Have you ever played a hand so atrociously poorly that you just can’t let it go? During the session you keep thinking about it. The next day you keep thinking about it. It’s an itch. In your mind. That just keeps coming back. It’s like those trick birthday candles. You blow out the flames, but then they keep popping back up.

Butchering a hand of poker can be like that, when the memory just won’t go away.

Like this hand I played last week in Vegas. The game was $5/10 no-limit hold’em. Two players folded and the next player opened for $40. This guy’s VPIP was around 50%. Yes, he liked to see lots of flops, and yes, his ranges were wide, but he was not what I would call a donator. He did not get strung out for big money before the flop, or after, without good cause.
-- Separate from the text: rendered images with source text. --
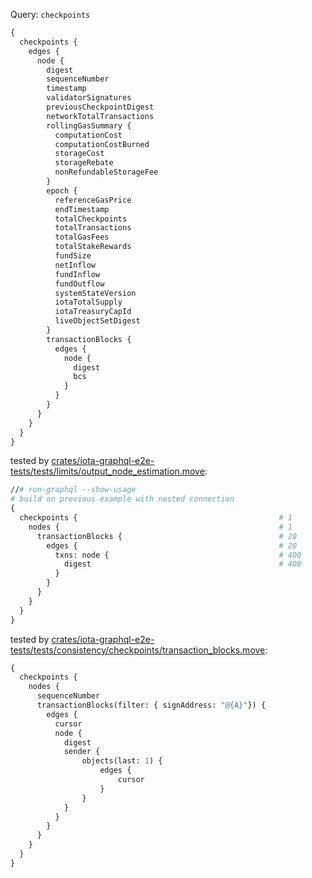 Query: `checkpoints`

```graphql
{
  checkpoints {
    edges {
      node {
        digest
        sequenceNumber
        timestamp
        validatorSignatures
        previousCheckpointDigest
        networkTotalTransactions
        rollingGasSummary {
          computationCost
          computationCostBurned
          storageCost
          storageRebate
          nonRefundableStorageFee
        }
        epoch {
          referenceGasPrice
          endTimestamp
          totalCheckpoints
          totalTransactions
          totalGasFees
          totalStakeRewards
          fundSize
          netInflow
          fundInflow
          fundOutflow
          systemStateVersion
          iotaTotalSupply
          iotaTreasuryCapId
          liveObjectSetDigest
        }
        transactionBlocks {
          edges {
            node {
              digest
              bcs
            }
          }
        }
      }
    }
  }
}
```

tested by [crates/iota-graphql-e2e-tests/tests/limits/output_node_estimation.move](../../../iota-graphql-e2e-tests/tests/limits/output_node_estimation.move):

```graphql
//# run-graphql --show-usage
# build on previous example with nested connection
{
  checkpoints {                                             # 1
    nodes {                                                 # 1
      transactionBlocks {                                   # 20
        edges {                                             # 20
          txns: node {                                      # 400
            digest                                          # 400
          }
        }
      }
    }
  }
}
```

tested by [crates/iota-graphql-e2e-tests/tests/consistency/checkpoints/transaction_blocks.move](../../../iota-graphql-e2e-tests/tests/consistency/checkpoints/transaction_blocks.move):

```graphql
{
  checkpoints {
    nodes {
      sequenceNumber
      transactionBlocks(filter: { signAddress: "@{A}"}) {
        edges {
          cursor
          node {
            digest
            sender {
                objects(last: 1) {
                    edges {
                        cursor
                    }
                }
            }
          }
        }
      }
    }
  }
}
```
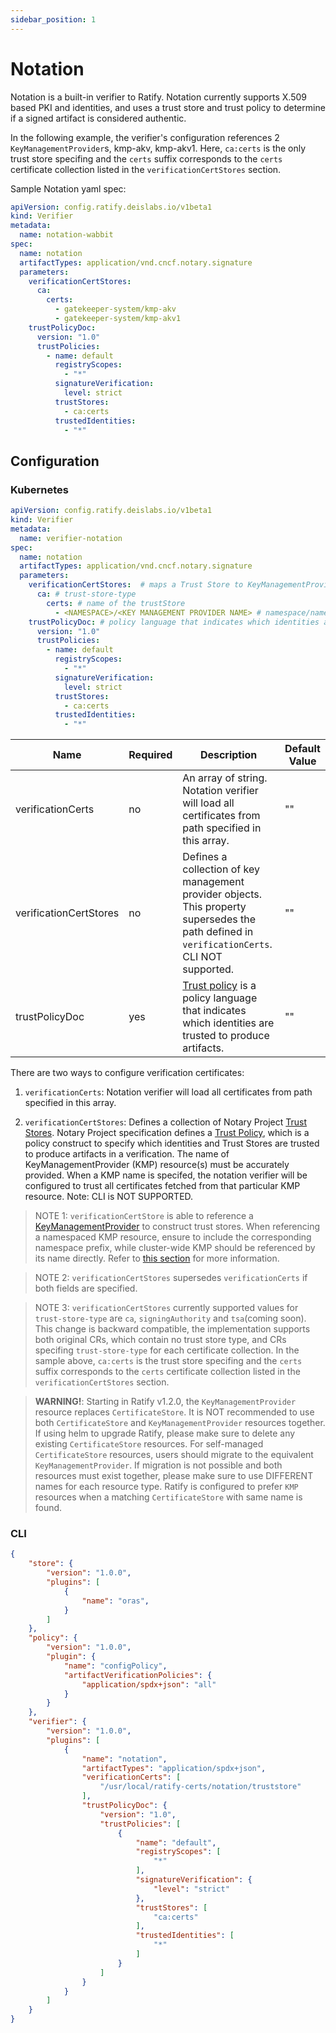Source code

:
```yaml
---
sidebar_position: 1
---
```


# Notation

Notation is a built-in verifier to Ratify. Notation currently supports X.509 based PKI and identities, and uses a trust store and trust policy to determine if a signed artifact is considered authentic.

In the following example, the verifier's configuration references 2 `KeyManagementProvider`s, kmp-akv, kmp-akv1. Here, `ca:certs` is the only trust store specifing and the `certs` suffix corresponds to the `certs` certificate collection listed in the `verificationCertStores` section.

Sample Notation yaml spec:

```yml
apiVersion: config.ratify.deislabs.io/v1beta1
kind: Verifier
metadata:
  name: notation-wabbit
spec:
  name: notation
  artifactTypes: application/vnd.cncf.notary.signature
  parameters:
    verificationCertStores:
      ca:
        certs: 
          - gatekeeper-system/kmp-akv
          - gatekeeper-system/kmp-akv1 
    trustPolicyDoc:
      version: "1.0"
      trustPolicies:
        - name: default
          registryScopes:
            - "*"
          signatureVerification:
            level: strict
          trustStores:
            - ca:certs
          trustedIdentities:
            - "*"
```

## Configuration

### Kubernetes

```yml
apiVersion: config.ratify.deislabs.io/v1beta1
kind: Verifier
metadata:
  name: verifier-notation
spec:
  name: notation
  artifactTypes: application/vnd.cncf.notary.signature
  parameters:
    verificationCertStores:  # maps a Trust Store to KeyManagementProvider resources with certificates 
      ca: # trust-store-type
        certs: # name of the trustStore
          - <NAMESPACE>/<KEY MANAGEMENT PROVIDER NAME> # namespace/name of the key management provider CRD to include in this trustStore
    trustPolicyDoc: # policy language that indicates which identities are trusted to produce artifacts
      version: "1.0"
      trustPolicies:
        - name: default
          registryScopes:
            - "*"
          signatureVerification:
            level: strict
          trustStores:
            - ca:certs
          trustedIdentities:
            - "*"
```

| Name                   | Required | Description                                                                                                                                                                                       | Default Value |
| ---------------------- | -------- | ------------------------------------------------------------------------------------------------------------------------------------------------------------------------------------------------- | ------------- |
| verificationCerts      | no       | An array of string. Notation verifier will load all certificates from path specified in this array.                                                                                               | ""            |
| verificationCertStores | no       | Defines a collection of key management provider objects. This property supersedes the path defined in `verificationCerts`. CLI NOT supported.                                                     | ""            |
| trustPolicyDoc         | yes      | [Trust policy](https://github.com/notaryproject/notaryproject/blob/main/specs/trust-store-trust-policy.md) is a policy language that indicates which identities are trusted to produce artifacts. | ""            |

There are two ways to configure verification certificates:

1. `verificationCerts`: Notation verifier will load all certificates from path specified in this array.

2. `verificationCertStores`: Defines a collection of Notary Project [Trust Stores](https://github.com/notaryproject/specifications/blob/main/specs/trust-store-trust-policy.md#trust-store). Notary Project specification defines a [Trust Policy](https://github.com/notaryproject/notaryproject/blob/main/specs/trust-store-trust-policy.md), which is a policy construct to specify which identities and Trust Stores are trusted to produce artifacts in a verification. The name of KeyManagementProvider (KMP) resource(s) must be accurately provided. When a KMP name is specifed, the notation verifier will be configured to trust all certificates fetched from that particular KMP resource. 
Note: CLI is NOT SUPPORTED.


> NOTE 1: `verificationCertStore` is able to reference a [KeyManagementProvider](../../reference/custom%20resources/key-management-providers.md) to construct trust stores. When referencing a namespaced KMP resource, ensure to include the corresponding namespace prefix, while cluster-wide KMP should be referenced by its name directly. Refer to [this section](../../reference/custom%20resources/key-management-providers.md#utilization-in-verifiers) for more information.


> NOTE 2: `verificationCertStores` supersedes `verificationCerts` if both fields are specified.

> NOTE 3: `verificationCertStores` currently supported values for `trust-store-type` are `ca`, `signingAuthority` and `tsa`(coming soon).  This change is backward compatible, the implementation supports both original CRs, which contain no trust store type, and CRs specifing `trust-store-type` for each certificate collection. In the sample above, `ca:certs` is the trust store specifing and the `certs` suffix corresponds to the `certs` certificate collection listed in the `verificationCertStores` section. 

> **WARNING!**: Starting in Ratify v1.2.0, the `KeyManagementProvider` resource replaces `CertificateStore`. It is NOT recommended to use both `CertificateStore` and `KeyManagementProvider` resources together. If using helm to upgrade Ratify, please make sure to delete any existing `CertificateStore` resources. For self-managed `CertificateStore` resources, users should migrate to the equivalent `KeyManagementProvider`. If migration is not possible and both resources must exist together, please make sure to use DIFFERENT names for each resource type. Ratify is configured to prefer `KMP` resources when a matching `CertificateStore` with same name is found.

### CLI

```json
{
    "store": {
        "version": "1.0.0",
        "plugins": [
            {
                "name": "oras",
            }
        ]
    },
    "policy": {
        "version": "1.0.0",
        "plugin": {
            "name": "configPolicy",
            "artifactVerificationPolicies": {
                "application/spdx+json": "all"
            }
        }
    },
    "verifier": {
        "version": "1.0.0",
        "plugins": [
            {
                "name": "notation",
                "artifactTypes": "application/spdx+json",
                "verificationCerts": [
                    "/usr/local/ratify-certs/notation/truststore"
                ],
                "trustPolicyDoc": {
                    "version": "1.0",
                    "trustPolicies": [
                        {
                            "name": "default",
                            "registryScopes": [
                                "*"
                            ],
                            "signatureVerification": {
                                "level": "strict"
                            },
                            "trustStores": [
                                "ca:certs"
                            ],
                            "trustedIdentities": [
                                "*"
                            ]
                        }
                    ]
                }
            }
        ]
    }
}
```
Even though he gave himself plenty of rope, he rarely hung himself with it.

Two players called the $40 and the small blind folded. I was in the big blind. I had 7-2 offsuit. So I folded.

Do I suck or what?

My image at the time was very tight, very disciplined, very much like a player who, if he were to raise from the big blind in this spot, to say, $150, the chances that everyone would fold were way high. That was me. At that moment. There was $125 in the middle of the table, just sitting there, like money on a sidewalk. All I had to do was pick it up. But no, I decided instead to just walk on by. Man, I play bad.

Okay, thanks for listening to my bad play story. I think I can let that hand go now.

1 Comment

  • jude Posted September 28, 2008 11:30 am

    hey tommy – appropo of nothing, and wandering into terms & realities you KNOW i don’t begin to understand, given what i THINK is a reverence for folding that sorta distinguishes your approach (?), has anyone suggested that your game is texas fold’em?